§ Task directions: Leave the pictures out and quote every line from the start of the listing to the line with "T])$, $\alpha \not\in \NN$. Тоді", inclusive.

*-*-*

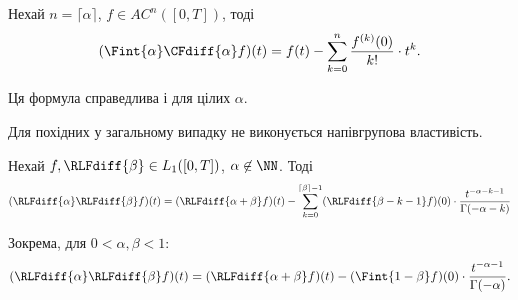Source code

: \begin{theorem}
    Нехай $n = \lceil \alpha \rceil$, $f \in AC^n([0,T])$, тоді
    \begin{equation}
        (\Fint{\alpha} \CFdiff{\alpha} f)(t) = f(t) - \sum_{k = 0}^n \frac{f^{(k)}(0)}{k!} \cdot t^k.
    \end{equation}
\end{theorem}

\begin{remark}
    Ця формула справедлива і для цілих $\alpha$.
\end{remark}

\begin{proposition}
    Для похідних у загальному випадку не виконується напівгрупова властивість.
\end{proposition}

\begin{theorem}
    Нехай $f, \RLFdiff{\beta} \in L_1([0, T])$, $\alpha \not\in \NN$. Тоді
    \begin{equation}
        (\RLFdiff{\alpha} \RLFdiff{\beta} f)(t) = (\RLFdiff{\alpha + \beta} f) (t) - \sum_{k = 0}^{\lceil \beta \rceil - 1} (\RLFdiff{\beta - k - 1} f)(0) \cdot \frac{t^{-\alpha - k - 1}}{\Gamma(-\alpha - k)}
    \end{equation}
\end{theorem}

\begin{example}
    Зокрема, для $0 < \alpha, \beta < 1$:
    \begin{equation}
        ( \RLFdiff{\alpha} \RLFdiff{\beta} f ) (t) = ( \RLFdiff{\alpha + \beta} f ) (t) - ( \Fint{1 - \beta} f ) (0) \cdot \frac{t^{-\alpha - 1}}{\Gamma(-\alpha)}.
    \end{equation}
\end{example}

*-*-*

§ Output for this task:
Source code

: \begin{theorem}
    Нехай $n = \lceil \alpha \rceil$, $f \in AC^n([0,T])$, тоді
    \begin{equation}
        (\Fint{\alpha} \CFdiff{\alpha} f)(t) = f(t) - \sum_{k = 0}^n \frac{f^{(k)}(0)}{k!} \cdot t^k.
    \end{equation}
\end{theorem}

\begin{remark}
    Ця формула справедлива і для цілих $\alpha$.
\end{remark}

\begin{proposition}
    Для похідних у загальному випадку не виконується напівгрупова властивість.
\end{proposition}

\begin{theorem}
    Нехай $f, \RLFdiff{\beta} \in L_1([0, T])$, $\alpha \not\in \NN$. Тоді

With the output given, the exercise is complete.